How is water moved through a plant?

Cohesion-Tension Mechanism In the cohesion-tension mechanism, the plant does not need to expend any energy to pump water and minerals up from the roots to the leaves.

Drawback This system of water transport limits the size to which the tree can effectively grow.

Xylem Stores Sugar to Nourish New Leaf Buds

Human Use of Sap  Humans have concentrated the sugars in sap to enjoy as a food source.  Maple syrup is created in this process.

Take-home message  Xylem directs the flow of water and dissolved minerals from the roots to all the tissues in the plant.

Take-home message  The force driving this flow of fluid (the xylem sap) comes from evaporation of water from the leaves, which pulls water up from the roots.

17.13 Sugar and other nutrients are distributed through the phloem.  Phloem is a food delivery system.  Sugar is produced in the leaves (the “source”) and transported to places (“sinks”) where sugars are needed.

Pressure-Flow Mechanism  The phloem “pipeline” moves the sugar produced in the leaves to roots, stems, buds, flowers, and fruits.  This process is the pressure-flow mechanism.

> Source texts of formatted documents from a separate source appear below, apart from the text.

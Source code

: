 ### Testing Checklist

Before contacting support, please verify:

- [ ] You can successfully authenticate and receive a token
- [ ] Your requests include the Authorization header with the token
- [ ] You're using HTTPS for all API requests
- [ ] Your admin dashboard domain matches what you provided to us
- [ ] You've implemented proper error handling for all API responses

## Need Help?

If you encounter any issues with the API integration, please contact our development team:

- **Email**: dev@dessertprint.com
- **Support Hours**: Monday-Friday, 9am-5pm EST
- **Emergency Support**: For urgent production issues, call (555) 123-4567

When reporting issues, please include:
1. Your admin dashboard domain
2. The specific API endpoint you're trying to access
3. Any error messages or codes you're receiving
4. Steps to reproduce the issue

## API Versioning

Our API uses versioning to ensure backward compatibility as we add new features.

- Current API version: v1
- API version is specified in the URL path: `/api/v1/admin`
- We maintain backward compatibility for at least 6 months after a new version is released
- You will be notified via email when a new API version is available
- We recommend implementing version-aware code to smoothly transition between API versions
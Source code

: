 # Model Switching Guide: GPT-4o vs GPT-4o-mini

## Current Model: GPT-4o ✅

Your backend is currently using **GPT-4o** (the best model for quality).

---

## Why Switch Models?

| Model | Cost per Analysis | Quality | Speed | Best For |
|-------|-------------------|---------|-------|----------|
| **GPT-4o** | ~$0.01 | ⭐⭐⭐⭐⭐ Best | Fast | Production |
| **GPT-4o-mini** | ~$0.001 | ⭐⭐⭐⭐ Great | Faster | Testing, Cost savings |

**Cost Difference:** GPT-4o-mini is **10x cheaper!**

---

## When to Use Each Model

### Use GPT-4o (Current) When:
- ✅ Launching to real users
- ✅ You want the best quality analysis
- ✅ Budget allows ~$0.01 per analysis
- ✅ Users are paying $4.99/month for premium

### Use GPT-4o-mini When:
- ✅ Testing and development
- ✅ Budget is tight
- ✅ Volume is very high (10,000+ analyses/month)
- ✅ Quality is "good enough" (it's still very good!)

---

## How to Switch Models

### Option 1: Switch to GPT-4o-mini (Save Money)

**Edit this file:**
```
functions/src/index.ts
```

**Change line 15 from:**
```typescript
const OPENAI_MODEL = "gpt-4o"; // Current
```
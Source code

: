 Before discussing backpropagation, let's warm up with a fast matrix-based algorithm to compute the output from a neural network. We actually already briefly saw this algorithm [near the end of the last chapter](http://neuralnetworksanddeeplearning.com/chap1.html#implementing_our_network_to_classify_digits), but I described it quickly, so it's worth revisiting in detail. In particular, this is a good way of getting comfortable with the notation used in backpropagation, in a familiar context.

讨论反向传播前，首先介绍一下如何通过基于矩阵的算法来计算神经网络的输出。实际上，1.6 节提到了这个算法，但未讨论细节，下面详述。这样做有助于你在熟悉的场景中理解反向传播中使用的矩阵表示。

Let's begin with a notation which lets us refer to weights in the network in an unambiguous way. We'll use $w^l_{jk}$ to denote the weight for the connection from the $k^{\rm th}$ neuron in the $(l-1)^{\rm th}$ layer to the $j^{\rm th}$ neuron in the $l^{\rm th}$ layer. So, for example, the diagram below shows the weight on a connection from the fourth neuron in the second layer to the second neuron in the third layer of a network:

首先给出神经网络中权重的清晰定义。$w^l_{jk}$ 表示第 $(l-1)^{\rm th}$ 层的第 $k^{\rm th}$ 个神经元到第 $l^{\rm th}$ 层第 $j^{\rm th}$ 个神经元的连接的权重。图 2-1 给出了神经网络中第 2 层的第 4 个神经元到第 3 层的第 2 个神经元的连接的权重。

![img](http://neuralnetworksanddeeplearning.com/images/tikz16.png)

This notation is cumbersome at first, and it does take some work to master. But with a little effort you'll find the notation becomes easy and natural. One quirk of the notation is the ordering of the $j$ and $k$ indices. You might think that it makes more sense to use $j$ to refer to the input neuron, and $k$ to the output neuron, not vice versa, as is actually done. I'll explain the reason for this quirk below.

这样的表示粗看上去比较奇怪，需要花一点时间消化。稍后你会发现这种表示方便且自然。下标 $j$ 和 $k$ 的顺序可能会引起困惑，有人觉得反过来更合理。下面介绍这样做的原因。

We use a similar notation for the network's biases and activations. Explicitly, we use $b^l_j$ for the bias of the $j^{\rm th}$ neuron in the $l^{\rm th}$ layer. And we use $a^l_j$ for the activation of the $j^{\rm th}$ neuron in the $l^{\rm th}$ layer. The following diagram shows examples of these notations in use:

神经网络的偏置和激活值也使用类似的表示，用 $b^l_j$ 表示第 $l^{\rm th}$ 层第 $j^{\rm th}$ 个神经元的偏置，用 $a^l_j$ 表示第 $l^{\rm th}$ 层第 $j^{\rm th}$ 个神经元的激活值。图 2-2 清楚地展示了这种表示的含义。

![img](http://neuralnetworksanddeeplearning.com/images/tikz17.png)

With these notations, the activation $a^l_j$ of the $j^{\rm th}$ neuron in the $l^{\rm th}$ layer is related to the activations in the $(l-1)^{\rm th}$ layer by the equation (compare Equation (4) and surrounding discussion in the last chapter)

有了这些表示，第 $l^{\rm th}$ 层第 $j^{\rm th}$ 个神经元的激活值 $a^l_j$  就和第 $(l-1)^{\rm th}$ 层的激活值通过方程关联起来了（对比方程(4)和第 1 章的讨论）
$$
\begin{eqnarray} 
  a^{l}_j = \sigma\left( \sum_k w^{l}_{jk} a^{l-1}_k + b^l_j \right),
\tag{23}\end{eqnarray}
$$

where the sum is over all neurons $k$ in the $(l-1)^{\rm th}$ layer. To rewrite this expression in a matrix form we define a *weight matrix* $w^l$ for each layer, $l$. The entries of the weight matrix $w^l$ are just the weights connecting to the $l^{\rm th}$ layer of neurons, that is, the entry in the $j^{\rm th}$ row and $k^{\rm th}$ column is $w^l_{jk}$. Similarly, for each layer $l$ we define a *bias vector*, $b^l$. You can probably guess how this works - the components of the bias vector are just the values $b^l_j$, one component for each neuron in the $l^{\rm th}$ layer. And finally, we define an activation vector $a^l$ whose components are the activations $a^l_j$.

Sugar Movement Through the Plant

Organisms Besides the Plant Benefit from the Sugary Phloem Aphids pierce the plant stem to gain access to the sugary phloem.

Take-home message  The phloem consists of a branching network of vessels made from living cells lined end to end to form sieve tubes, with small openings in their side walls.

Take-home message  Sugar, usually sucrose, is moved in the phloem from sites of production (sources) to sites of use or storage (sinks).

Take-home message  The direction of flow is not always the same: a plant part may be a source at one time, and a sink at another.